■ STUDY MATERIAL ■
____

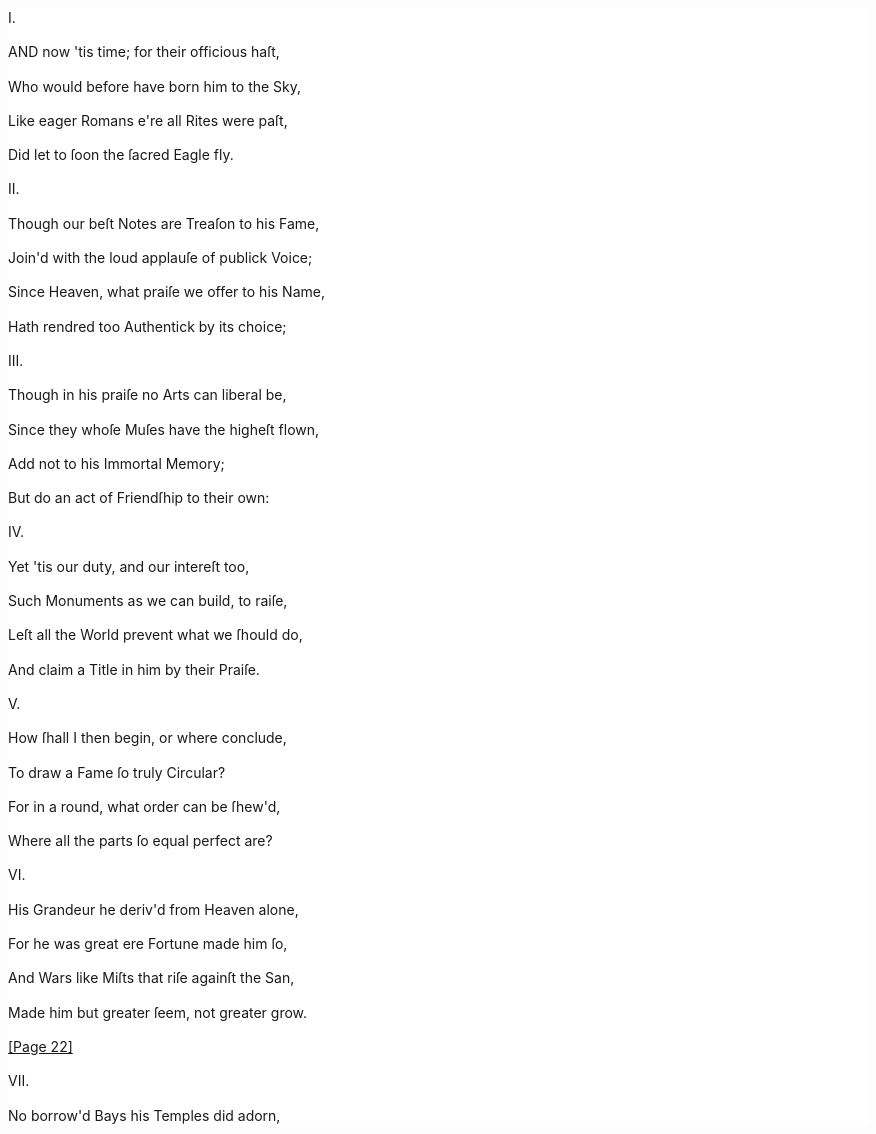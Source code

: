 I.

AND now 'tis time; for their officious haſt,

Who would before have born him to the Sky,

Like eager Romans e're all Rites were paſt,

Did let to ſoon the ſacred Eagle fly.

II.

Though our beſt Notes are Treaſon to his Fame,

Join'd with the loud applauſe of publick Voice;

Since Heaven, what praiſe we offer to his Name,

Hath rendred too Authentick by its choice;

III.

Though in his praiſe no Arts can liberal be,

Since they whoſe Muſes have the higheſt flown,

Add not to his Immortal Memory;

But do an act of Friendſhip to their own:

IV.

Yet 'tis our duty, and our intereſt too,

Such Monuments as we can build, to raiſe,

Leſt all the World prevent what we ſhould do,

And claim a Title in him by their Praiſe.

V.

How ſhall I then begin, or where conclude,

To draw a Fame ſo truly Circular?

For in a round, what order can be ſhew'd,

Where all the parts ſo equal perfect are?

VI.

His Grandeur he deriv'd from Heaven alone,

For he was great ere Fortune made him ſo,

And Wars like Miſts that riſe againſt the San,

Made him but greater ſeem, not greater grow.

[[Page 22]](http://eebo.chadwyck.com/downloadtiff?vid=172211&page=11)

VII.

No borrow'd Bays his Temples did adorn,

____

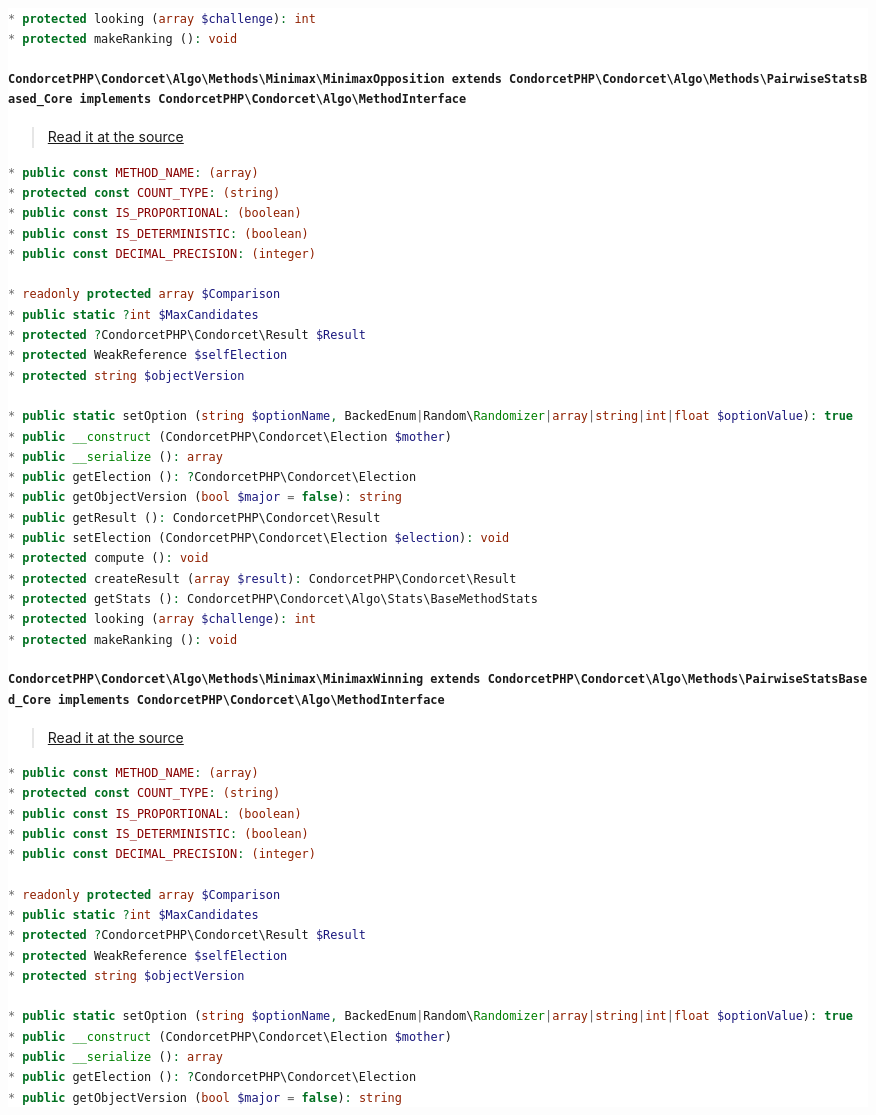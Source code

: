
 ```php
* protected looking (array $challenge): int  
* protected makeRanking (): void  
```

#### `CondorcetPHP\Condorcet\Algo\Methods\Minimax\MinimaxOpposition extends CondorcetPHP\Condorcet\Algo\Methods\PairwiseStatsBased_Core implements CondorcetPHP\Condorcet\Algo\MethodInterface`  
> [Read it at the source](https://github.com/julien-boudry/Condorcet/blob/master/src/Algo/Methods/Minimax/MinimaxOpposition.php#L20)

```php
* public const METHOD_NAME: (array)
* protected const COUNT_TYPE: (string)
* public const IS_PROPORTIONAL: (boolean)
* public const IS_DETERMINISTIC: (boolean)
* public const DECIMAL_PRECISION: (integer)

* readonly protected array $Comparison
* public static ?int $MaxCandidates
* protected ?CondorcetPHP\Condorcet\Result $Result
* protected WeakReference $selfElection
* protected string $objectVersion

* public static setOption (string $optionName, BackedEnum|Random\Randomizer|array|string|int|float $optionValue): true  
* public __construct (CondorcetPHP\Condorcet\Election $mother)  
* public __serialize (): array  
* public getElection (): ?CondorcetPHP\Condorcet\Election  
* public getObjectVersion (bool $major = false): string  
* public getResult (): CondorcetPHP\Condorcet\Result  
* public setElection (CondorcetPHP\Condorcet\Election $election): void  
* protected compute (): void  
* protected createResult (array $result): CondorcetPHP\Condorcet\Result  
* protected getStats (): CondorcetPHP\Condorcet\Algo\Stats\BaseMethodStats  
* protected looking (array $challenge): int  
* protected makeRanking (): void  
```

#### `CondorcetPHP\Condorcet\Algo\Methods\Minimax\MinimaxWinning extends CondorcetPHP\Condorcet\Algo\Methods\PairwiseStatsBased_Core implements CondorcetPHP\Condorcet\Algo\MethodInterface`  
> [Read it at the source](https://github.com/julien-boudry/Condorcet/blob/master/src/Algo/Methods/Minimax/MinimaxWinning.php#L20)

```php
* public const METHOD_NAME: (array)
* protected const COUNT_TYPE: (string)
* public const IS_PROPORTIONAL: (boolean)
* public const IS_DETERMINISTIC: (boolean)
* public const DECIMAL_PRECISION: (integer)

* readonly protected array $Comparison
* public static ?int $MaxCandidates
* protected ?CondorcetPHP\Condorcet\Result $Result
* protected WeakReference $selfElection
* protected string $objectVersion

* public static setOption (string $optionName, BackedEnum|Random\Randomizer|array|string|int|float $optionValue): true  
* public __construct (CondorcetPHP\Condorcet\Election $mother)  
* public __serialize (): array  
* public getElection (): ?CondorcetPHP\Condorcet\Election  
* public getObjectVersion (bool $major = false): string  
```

____

Reproduce exactly the lines above from the line with "And claim a Title in him by their Praiſe." to the line with "Made him but greater ſeem, not greater grow.", including both, and add nothing.

And claim a Title in him by their Praiſe.

V.

How ſhall I then begin, or where conclude,

To draw a Fame ſo truly Circular?

For in a round, what order can be ſhew'd,

Where all the parts ſo equal perfect are?

VI.

His Grandeur he deriv'd from Heaven alone,

For he was great ere Fortune made him ſo,

And Wars like Miſts that riſe againſt the San,

Made him but greater ſeem, not greater grow.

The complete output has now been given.